§ **Directions for this task**
Search the data below for the word "each" and report how many lines contain it, with no added words.

Extracted data Start Marker

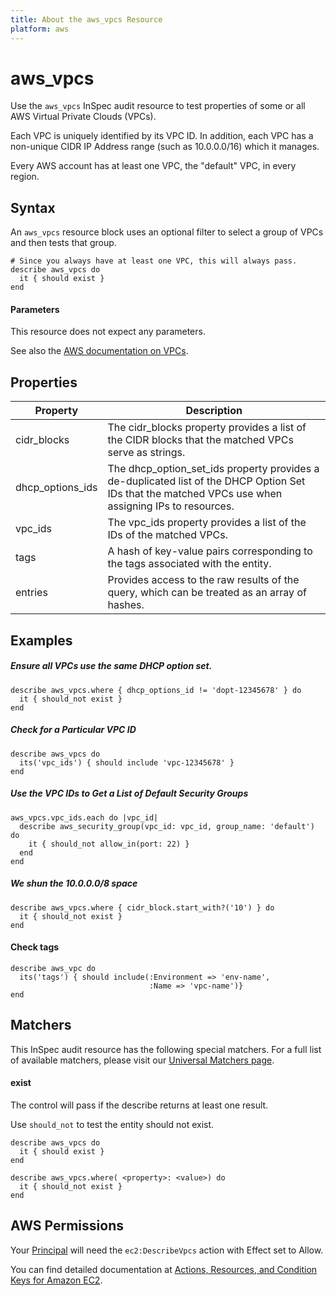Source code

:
 ```yaml
---
title: About the aws_vpcs Resource
platform: aws
---
```


# aws\_vpcs

Use the `aws_vpcs` InSpec audit resource to test properties of some or all AWS Virtual Private Clouds (VPCs).

Each VPC is uniquely identified by its VPC ID. In addition, each VPC has a non-unique CIDR IP Address range (such as 10.0.0.0/16) which it manages.

Every AWS account has at least one VPC, the "default" VPC, in every region.

## Syntax

An `aws_vpcs` resource block uses an optional filter to select a group of VPCs and then tests that group.

    # Since you always have at least one VPC, this will always pass.
    describe aws_vpcs do
      it { should exist }
    end
    
#### Parameters

This resource does not expect any parameters.

See also the [AWS documentation on VPCs](https://docs.aws.amazon.com/vpc/latest/userguide/what-is-amazon-vpc.html).

## Properties

|Property           | Description|
| ---               | --- |
|cidr\_blocks       | The cidr\_blocks property provides a list of the CIDR blocks that the matched VPCs serve as strings. |
|dhcp\_options\_ids | The dhcp\_option\_set\_ids property provides a de-duplicated list of the DHCP Option Set IDs that the matched VPCs use when assigning IPs to resources. |
|vpc\_ids           | The vpc\_ids property provides a list of the IDs of the matched VPCs. |
|tags               | A hash of key-value pairs corresponding to the tags associated with the entity. |
|entries            | Provides access to the raw results of the query, which can be treated as an array of hashes. |

## Examples

##### Ensure all VPCs use the same DHCP option set.
    describe aws_vpcs.where { dhcp_options_id != 'dopt-12345678' } do
      it { should_not exist }
    end


##### Check for a Particular VPC ID
    describe aws_vpcs do
      its('vpc_ids') { should include 'vpc-12345678' }
    end

##### Use the VPC IDs to Get a List of Default Security Groups
    aws_vpcs.vpc_ids.each do |vpc_id|
      describe aws_security_group(vpc_id: vpc_id, group_name: 'default') do
        it { should_not allow_in(port: 22) }
      end
    end

##### We shun the 10.0.0.0/8 space
    describe aws_vpcs.where { cidr_block.start_with?('10') } do
      it { should_not exist }
    end

#### Check tags    
    describe aws_vpc do
      its('tags') { should include(:Environment => 'env-name',
                                   :Name => 'vpc-name')}
    end

## Matchers

This InSpec audit resource has the following special matchers. For a full list of available matchers, please visit our [Universal Matchers page](https://www.inspec.io/docs/reference/matchers/).

#### exist

The control will pass if the describe returns at least one result.

Use `should_not` to test the entity should not exist.

    describe aws_vpcs do
      it { should exist }
    end
      
    describe aws_vpcs.where( <property>: <value>) do
      it { should_not exist }
    end

## AWS Permissions

Your [Principal](https://docs.aws.amazon.com/IAM/latest/UserGuide/intro-structure.html#intro-structure-principal) will need the `ec2:DescribeVpcs` action with Effect set to Allow.

You can find detailed documentation at [Actions, Resources, and Condition Keys for Amazon EC2](https://docs.aws.amazon.com/IAM/latest/UserGuide/list_amazonec2.html).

Extracted data End Marker

§ **Exercise response**
2